_Exercise_: Your response to the data below should hold nothing except the lines from the one containing "I hereby agree" down to the one containing "将运用结构思考力的过程分为三大阶段五个步骤", reproduced exactly and without pictures.

Stored data entries:
"""
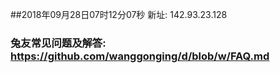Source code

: ##2018年09月28日07时12分07秒 新址: 142.93.23.128
### 兔友常见问题及解答: https://github.com/wanggonging/d/blob/w/FAQ.md
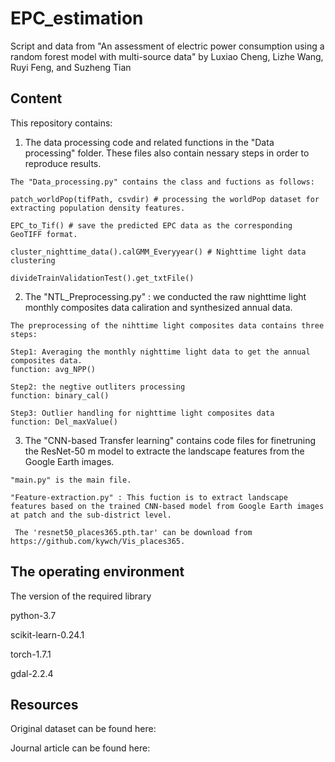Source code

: # EPC_estimation
Script and data from "An assessment of electric power consumption using a random forest model with multi-source data" by Luxiao Cheng, Lizhe Wang, Ruyi Feng, and Suzheng Tian

## Content
This repository contains:

  1. The data processing code and related functions in the "Data processing" folder. These files also contain nessary steps in order to reproduce results.
  
    The "Data_processing.py" contains the class and fuctions as follows:
      
    patch_worldPop(tifPath, csvdir) # processing the worldPop dataset for extracting population density features.  
    
    EPC_to_Tif() # save the predicted EPC data as the corresponding GeoTIFF format.
    
    cluster_nighttime_data().calGMM_Everyyear() # Nighttime light data clustering
     
    divideTrainValidationTest().get_txtFile()
    
  2. The "NTL_Preprocessing.py" : we conducted the raw nighttime light monthly composites data caliration and synthesized annual data.

    The preprocessing of the nihttime light composites data contains three steps:
    
    Step1: Averaging the monthly nighttime light data to get the annual composites data. 
    function: avg_NPP()
    
    Step2: the negtive outliters processing
    function: binary_cal()
    
    Step3: Outlier handling for nighttime light composites data
    function: Del_maxValue()
    
  3. The "CNN-based Transfer learning" contains code files for finetruning the ResNet-50 m model to extracte the landscape features from the Google Earth images.
  
    "main.py" is the main file.
    
    "Feature-extraction.py" : This fuction is to extract landscape features based on the trained CNN-based model from Google Earth images at patch and the sub-district level.
     
     The 'resnet50_places365.pth.tar' can be download from https://github.com/kywch/Vis_places365.
 
 ## The operating environment
 
 The version of the required library
 
 python-3.7
 
 scikit-learn-0.24.1
 
 torch-1.7.1
 
 gdal-2.2.4
 
 ## Resources
 
 Original dataset can be found here:
 
 Journal article can be found here: 
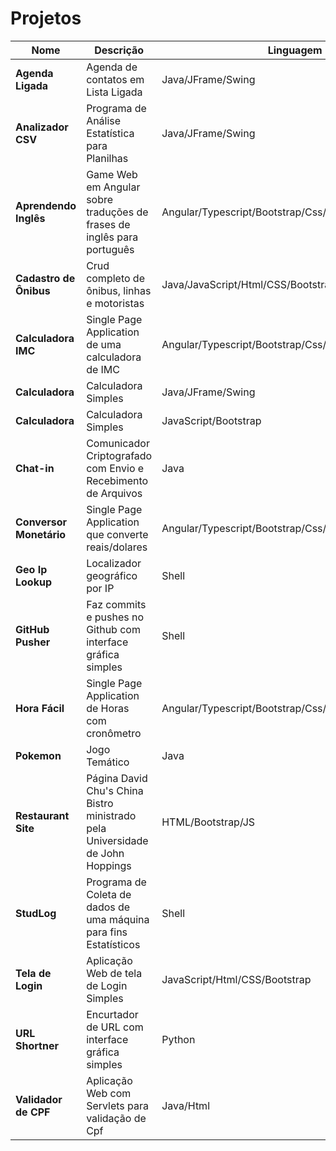 # Projetos

| Nome                    | Descrição                                                                     | Linguagem                                            |
| ----------------------- | ----------------------------------------------------------------------------- | ---------------------------------------------------- |
| **Agenda Ligada**       | Agenda de contatos em Lista Ligada                                            | Java/JFrame/Swing                                    |
| **Analizador CSV**      | Programa de Análise Estatística para Planilhas                                | Java/JFrame/Swing                                    |
| **Aprendendo Inglês**   | Game Web em Angular sobre traduções de frases de inglês para português        | Angular/Typescript/Bootstrap/Css/Html                |
| **Cadastro de Ônibus**  | Crud completo de ônibus, linhas e motoristas                                  | Java/JavaScript/Html/CSS/Bootstrap/JQuery/PostgreSql |
| **Calculadora IMC**     | Single Page Application de uma calculadora de IMC                             | Angular/Typescript/Bootstrap/Css/Html                |
| **Calculadora**         | Calculadora Simples                                                           | Java/JFrame/Swing                                    |
| **Calculadora**         | Calculadora Simples                                                           | JavaScript/Bootstrap                                 |
| **Chat-in**             | Comunicador Criptografado com Envio e Recebimento de Arquivos                 | Java                                                 |
| **Conversor Monetário** | Single Page Application que converte reais/dolares                            | Angular/Typescript/Bootstrap/Css/Html                |
| **Geo Ip Lookup**       | Localizador geográfico por IP                                                 | Shell                                                |
| **GitHub Pusher**       | Faz commits e pushes no Github com interface gráfica simples                  | Shell                                                |
| **Hora Fácil**          | Single Page Application de Horas com cronômetro                               | Angular/Typescript/Bootstrap/Css/Html                |
| **Pokemon**             | Jogo Temático                                                                 | Java                                                 |
| **Restaurant Site**     | Página David Chu's China Bistro ministrado pela Universidade de John Hoppings | HTML/Bootstrap/JS                                    |
| **StudLog**             | Programa de Coleta de dados de uma máquina para fins Estatísticos             | Shell                                                |
| **Tela de Login**       | Aplicação Web de tela de Login Simples                                        | JavaScript/Html/CSS/Bootstrap                        |
| **URL Shortner**        | Encurtador de URL com interface gráfica simples                               | Python                                               |
| **Validador de CPF**    | Aplicação Web com Servlets para validação de Cpf                              | Java/Html                                            |
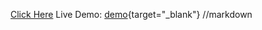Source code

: <a href="https://www.tinkercad.com/things/96GEEP5N8Ku-exquisite-sango/editel?tenant=circuits" target="_blank">Click Here</a>
Live Demo: [demo](https://example.com){target="_blank"} //markdown
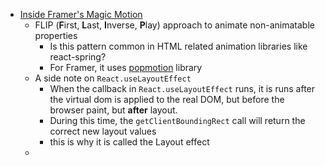 - [Inside Framer's Magic Motion](https://www.nan.fyi/magic-motion)
	- FLIP (**F**irst, **L**ast, **I**nverse, **P**lay) approach to animate non-animatable properties
		- Is this pattern common in HTML related animation libraries like react-spring?
		- For Framer, it uses [popmotion](https://github.com/popmotion/popmotion) library
	- A side note on `React.useLayoutEffect`
		- When the callback in `React.useLayoutEffect` runs, it is runs after the virtual dom is applied to the real DOM, but before the browser paint, but **after** layout.
		- During this time, the `getClientBoundingRect` call will return the correct new layout values
		- this is why it is called the Layout effect
	-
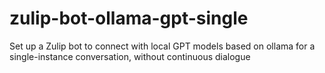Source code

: # zulip-bot-ollama-gpt-single
Set up a Zulip bot to connect with local GPT models based on ollama for a single-instance conversation, without continuous dialogue
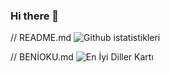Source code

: ### Hi there 👋


<!--
**Ebrarkaraa/EbrarKaraa** is a ✨ _special_ ✨ repository because its `README.md` (this file) appears on your GitHub profile.

Here are some ideas to get you started:

- 🔭 I’m currently working on ...
- 🌱 I’m currently learning ...
- 👯 I’m looking to collaborate on ...
- 🤔 I’m looking for help with ...
- 💬 Ask me about ...
- 📫 How to reach me: ...
- 😄 Pronouns: ...
- ⚡ Fun fact: ...
-->
// README.md 
![Github istatistikleri]( https://github-readme-stats.vercel.app/api?username=Ebrarkaraa&theme=highcontrast&show_icons=true&count_private=true )


// BENİOKU.md
![En İyi Diller Kartı]( https://github-readme-stats.vercel.app/api/top-langs/?username=Ebrarkaraa&layout=compact )
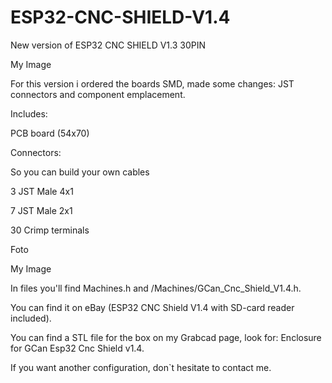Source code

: # ESP32-CNC-SHIELD-V1.4
New version of ESP32 CNC SHIELD V1.3 30PIN

My Image

For this version i ordered the boards SMD, made some changes: JST connectors and component emplacement.

Includes:

PCB board (54x70)

Connectors:

So you can build your own cables

3 JST Male 4x1

7 JST Male 2x1

30 Crimp terminals

Foto

My Image

In files you'll find Machines.h and /Machines/GCan_Cnc_Shield_V1.4.h.

You can find it on eBay (ESP32 CNC Shield V1.4 with SD-card reader included).

You can find a STL file for the box on my Grabcad page, look for: Enclosure for GCan Esp32 Cnc Shield v1.4.

If you want another configuration, don`t hesitate to contact me.
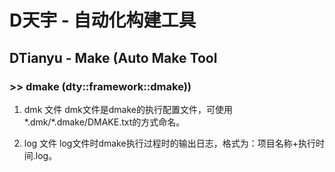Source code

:# D天宇 - 自动化构建工具
## DTianyu - Make (Auto Make Tool
### >> dmake (dty::framework::dmake))


1. dmk 文件
    dmk文件是dmake的执行配置文件，可使用*.dmk/*.dmake/DMAKE.txt的方式命名。

2. log 文件
    log文件时dmake执行过程时的输出日志，格式为：项目名称+执行时间.log。
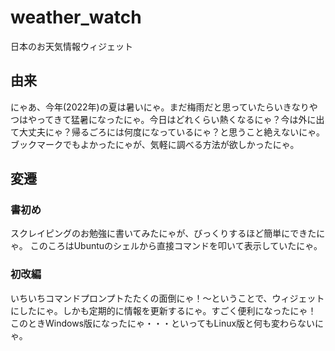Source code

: # weather_watch
日本のお天気情報ウィジェット

## 由来
にゃあ、今年(2022年)の夏は暑いにゃ。まだ梅雨だと思っていたらいきなりやつはやってきて猛暑になったにゃ。今日はどれくらい熱くなるにゃ？今は外に出て大丈夫にゃ？帰るごろには何度になっているにゃ？と思うこと絶えないにゃ。ブックマークでもよかったにゃが、気軽に調べる方法が欲しかったにゃ。

## 変遷
### 書初め
スクレイピングのお勉強に書いてみたにゃが、びっくりするほど簡単にできたにゃ。
このころはUbuntuのシェルから直接コマンドを叩いて表示していたにゃ。

### 初改編
いちいちコマンドプロンプトたたくの面倒にゃ！～ということで、ウィジェットにしたにゃ。しかも定期的に情報を更新するにゃ。すごく便利になったにゃ！
このときWindows版になったにゃ・・・といってもLinux版と何も変わらないにゃ。

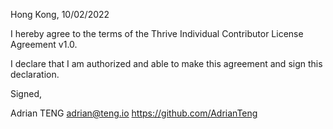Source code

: 
Hong Kong, 10/02/2022

I hereby agree to the terms of the Thrive Individual Contributor License Agreement v1.0.

I declare that I am authorized and able to make this agreement and sign this declaration.

Signed,

Adrian TENG adrian@teng.io https://github.com/AdrianTeng
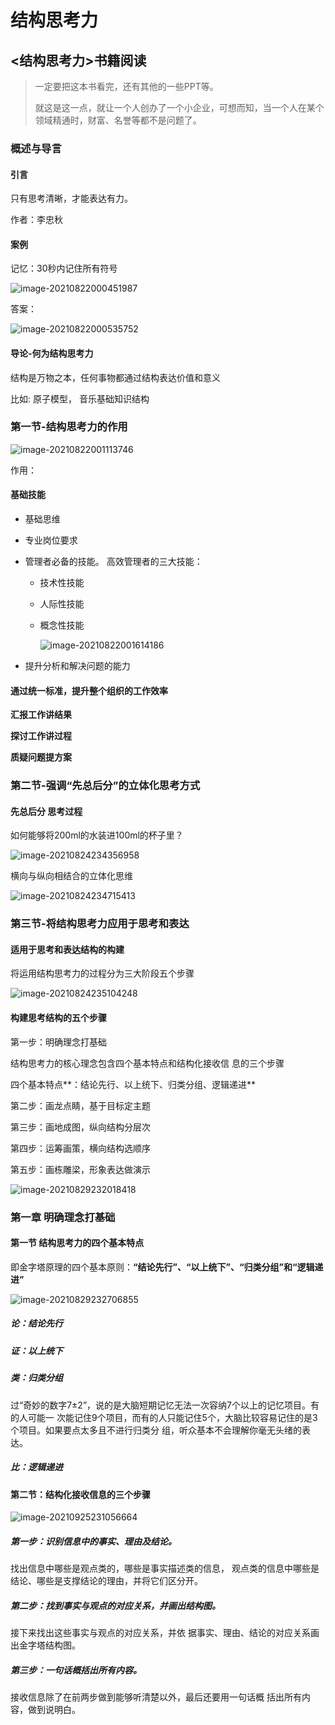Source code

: # 结构思考力

## <结构思考力>书籍阅读

> 一定要把这本书看完，还有其他的一些PPT等。
>
> 就这是这一点，就让一个人创办了一个小企业，可想而知，当一个人在某个领域精通时，财富、名誉等都不是问题了。

### 概述与导言

#### 引言

只有思考清晰，才能表达有力。

作者：李忠秋

#### 案例

记忆：30秒内记住所有符号

![image-20210822000451987](_images//结构化思考.assets/image-20210822000451987.png)

答案：

![image-20210822000535752](_images/结构化思考.assets/image-20210822000535752.png)

#### 导论-何为结构思考力

结构是万物之本，任何事物都通过结构表达价值和意义

比如: 原子模型， 音乐基础知识结构

### 第一节-结构思考力的作用

![image-20210822001113746](_images/结构化思考.assets/image-20210822001113746.png)

作用：

#### 基础技能

- 基础思维

- 专业岗位要求

- 管理者必备的技能。 高效管理者的三大技能：

  - 技术性技能

  - 人际性技能

  - 概念性技能

    ![image-20210822001614186](_images/结构化思考.assets/image-20210822001614186.png)

- 提升分析和解决问题的能力

#### 通过统一标准，提升整个组织的工作效率

**汇报工作讲结果**

**探讨工作讲过程**

**质疑问题提方案**

### 第二节-强调“先总后分”的立体化思考方式

#### 先总后分 思考过程

如何能够将200ml的水装进100ml的杯子里？

![image-20210824234356958](_images/结构化思考.assets/image-20210824234356958.png)

横向与纵向相结合的立体化思维

![image-20210824234715413](_images/结构化思考.assets/image-20210824234715413.png)

### 第三节-将结构思考力应用于思考和表达

#### 适用于思考和表达结构的构建

将运用结构思考力的过程分为三大阶段五个步骤

![image-20210824235104248](_images/结构化思考.assets/image-20210824235104248.png)

#### 构建思考结构的五个步骤

第一步：明确理念打基础

结构思考力的核心理念包含四个基本特点和结构化接收信 息的三个步骤

四个基本特点**：结论先行、以上统下、归类分组、逻辑递进**

第二步：画龙点睛，基于目标定主题

第三步：画地成图，纵向结构分层次

第四步：运筹画策，横向结构选顺序

第五步：画栋雕梁，形象表达做演示

![image-20210829232018418](_images/结构化思考.assets/image-20210829232018418.png)

### 第一章 明确理念打基础

#### 第一节 结构思考力的四个基本特点

即金字塔原理的四个基本原则：**“结论先行”、“以上统下”、“归类分组”和“逻辑递进”**

![image-20210829232706855](_images/结构化思考.assets/image-20210829232706855.png)

##### 论：结论先行

##### 证：以上统下

##### 类：归类分组

过“奇妙的数字7±2”，说的是大脑短期记忆无法一次容纳7个以上的记忆项目。有的人可能一 次能记住9个项目，而有的人只能记住5个，大脑比较容易记住的是3个项目。如果要点太多且不进行归类分 组，听众基本不会理解你毫无头绪的表达。

##### 比：逻辑递进



#### 第二节：结构化接收信息的三个步骤

![image-20210925231056664](_images/结构化思考.assets/image-20210925231056664.png)

##### 第一步：**识别信息中的事实、理由及结论**。

找出信息中哪些是观点类的，哪些是事实描述类的信息， 观点类的信息中哪些是结论、哪些是支撑结论的理由，并将它们区分开。 

##### 第二步：**找到事实与观点的对应关系**，并画出**结构图**。

接下来找出这些事实与观点的对应关系，并依 据事实、理由、结论的对应关系画出金字塔结构图。 

##### 第三步：**一句话概括出所有内容**。

接收信息除了在前两步做到能够听清楚以外，最后还要用一句话概 括出所有内容，做到说明白。

















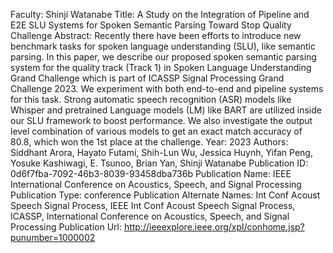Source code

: Faculty: Shinji Watanabe
Title: A Study on the Integration of Pipeline and E2E SLU Systems for Spoken Semantic Parsing Toward Stop Quality Challenge
Abstract: Recently there have been efforts to introduce new benchmark tasks for spoken language understanding (SLU), like semantic parsing. In this paper, we describe our proposed spoken semantic parsing system for the quality track (Track 1) in Spoken Language Understanding Grand Challenge which is part of ICASSP Signal Processing Grand Challenge 2023. We experiment with both end-to-end and pipeline systems for this task. Strong automatic speech recognition (ASR) models like Whisper and pretrained Language models (LM) like BART are utilized inside our SLU framework to boost performance. We also investigate the output level combination of various models to get an exact match accuracy of 80.8, which won the 1st place at the challenge.
Year: 2023
Authors: Siddhant Arora, Hayato Futami, Shih-Lun Wu, Jessica Huynh, Yifan Peng, Yosuke Kashiwagi, E. Tsunoo, Brian Yan, Shinji Watanabe
Publication ID: 0d6f7fba-7092-46b3-8039-93458dba736b
Publication Name: IEEE International Conference on Acoustics, Speech, and Signal Processing
Publication Type: conference
Publication Alternate Names: Int Conf Acoust Speech Signal Process, IEEE Int Conf Acoust Speech Signal Process, ICASSP, International Conference on Acoustics, Speech, and Signal Processing
Publication Url: http://ieeexplore.ieee.org/xpl/conhome.jsp?punumber=1000002
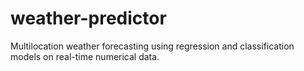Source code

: # weather-predictor
Multilocation weather forecasting using regression and classification models on real-time numerical data.
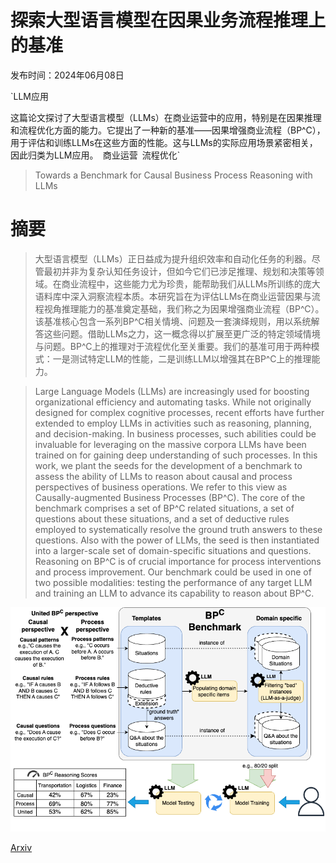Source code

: # 探索大型语言模型在因果业务流程推理上的基准

发布时间：2024年06月08日

`LLM应用

这篇论文探讨了大型语言模型（LLMs）在商业运营中的应用，特别是在因果推理和流程优化方面的能力。它提出了一种新的基准——因果增强商业流程（BP^C），用于评估和训练LLMs在这些方面的性能。这与LLMs的实际应用场景紧密相关，因此归类为LLM应用。` `商业运营` `流程优化`

> Towards a Benchmark for Causal Business Process Reasoning with LLMs

# 摘要

> 大型语言模型（LLMs）正日益成为提升组织效率和自动化任务的利器。尽管最初并非为复杂认知任务设计，但如今它们已涉足推理、规划和决策等领域。在商业流程中，这些能力尤为珍贵，能帮助我们从LLMs所训练的庞大语料库中深入洞察流程本质。本研究旨在为评估LLMs在商业运营因果与流程视角推理能力的基准奠定基础，我们称之为因果增强商业流程（BP^C）。该基准核心包含一系列BP^C相关情境、问题及一套演绎规则，用以系统解答这些问题。借助LLMs之力，这一概念得以扩展至更广泛的特定领域情境与问题。BP^C上的推理对于流程优化至关重要。我们的基准可用于两种模式：一是测试特定LLM的性能，二是训练LLM以增强其在BP^C上的推理能力。

> Large Language Models (LLMs) are increasingly used for boosting organizational efficiency and automating tasks. While not originally designed for complex cognitive processes, recent efforts have further extended to employ LLMs in activities such as reasoning, planning, and decision-making. In business processes, such abilities could be invaluable for leveraging on the massive corpora LLMs have been trained on for gaining deep understanding of such processes. In this work, we plant the seeds for the development of a benchmark to assess the ability of LLMs to reason about causal and process perspectives of business operations. We refer to this view as Causally-augmented Business Processes (BP^C). The core of the benchmark comprises a set of BP^C related situations, a set of questions about these situations, and a set of deductive rules employed to systematically resolve the ground truth answers to these questions. Also with the power of LLMs, the seed is then instantiated into a larger-scale set of domain-specific situations and questions. Reasoning on BP^C is of crucial importance for process interventions and process improvement. Our benchmark could be used in one of two possible modalities: testing the performance of any target LLM and training an LLM to advance its capability to reason about BP^C.

![探索大型语言模型在因果业务流程推理上的基准](../../../paper_images/2406.05506/llm-reasoning-benchmark.png)

[Arxiv](https://arxiv.org/abs/2406.05506)
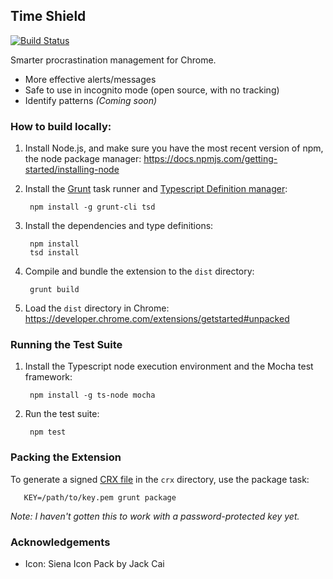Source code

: ## Time Shield

[![Build Status](https://travis-ci.org/twschiller/time-shield.svg?branch=master)](https://travis-ci.org/twschiller/time-shield)

Smarter procrastination management for Chrome.
* More effective alerts/messages
* Safe to use in incognito mode (open source, with no tracking)
* Identify patterns *(Coming soon)*

### How to build locally:

1. Install Node.js, and make sure you have the most recent version of npm, the node package manager: https://docs.npmjs.com/getting-started/installing-node

2. Install the [Grunt](http://gruntjs.com/) task runner and [Typescript Definition manager](http://definitelytyped.org/tsd/):

        npm install -g grunt-cli tsd

3. Install the dependencies and type definitions:

        npm install
        tsd install

4. Compile and bundle the extension to the `dist` directory:

        grunt build

5. Load the `dist` directory in Chrome: https://developer.chrome.com/extensions/getstarted#unpacked

### Running the Test Suite

1. Install the Typescript node execution environment and the Mocha test framework:

        npm install -g ts-node mocha

2. Run the test suite:

        npm test

### Packing the Extension

To generate a signed [CRX file](https://developer.chrome.com/extensions/crx) in the `crx` directory, use the package task:

       KEY=/path/to/key.pem grunt package

*Note: I haven't gotten this to work with a password-protected key yet.*

### Acknowledgements
* Icon: Siena Icon Pack by Jack Cai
"""
_Problem solution_:
I hereby agree to the terms of the Thrive Individual Contributor License Agreement v1.0.

I declare that I am authorized and able to make this agreement and sign this declaration.

Signed,

Adrian TENG adrian@teng.io https://github.com/AdrianTeng
Source code

: # 结构思考力

## <结构思考力>书籍阅读

> 一定要把这本书看完，还有其他的一些PPT等。
>
> 就这是这一点，就让一个人创办了一个小企业，可想而知，当一个人在某个领域精通时，财富、名誉等都不是问题了。

### 概述与导言

#### 引言

只有思考清晰，才能表达有力。

作者：李忠秋

#### 案例

记忆：30秒内记住所有符号

![image-20210822000451987](_images//结构化思考.assets/image-20210822000451987.png)

答案：

![image-20210822000535752](_images/结构化思考.assets/image-20210822000535752.png)

#### 导论-何为结构思考力

结构是万物之本，任何事物都通过结构表达价值和意义

比如: 原子模型， 音乐基础知识结构

### 第一节-结构思考力的作用

![image-20210822001113746](_images/结构化思考.assets/image-20210822001113746.png)

作用：

#### 基础技能

- 基础思维

- 专业岗位要求

- 管理者必备的技能。 高效管理者的三大技能：

  - 技术性技能

  - 人际性技能

  - 概念性技能

    ![image-20210822001614186](_images/结构化思考.assets/image-20210822001614186.png)

- 提升分析和解决问题的能力

#### 通过统一标准，提升整个组织的工作效率

**汇报工作讲结果**

**探讨工作讲过程**

**质疑问题提方案**

### 第二节-强调“先总后分”的立体化思考方式

#### 先总后分 思考过程

如何能够将200ml的水装进100ml的杯子里？

![image-20210824234356958](_images/结构化思考.assets/image-20210824234356958.png)

横向与纵向相结合的立体化思维

![image-20210824234715413](_images/结构化思考.assets/image-20210824234715413.png)

### 第三节-将结构思考力应用于思考和表达

#### 适用于思考和表达结构的构建

将运用结构思考力的过程分为三大阶段五个步骤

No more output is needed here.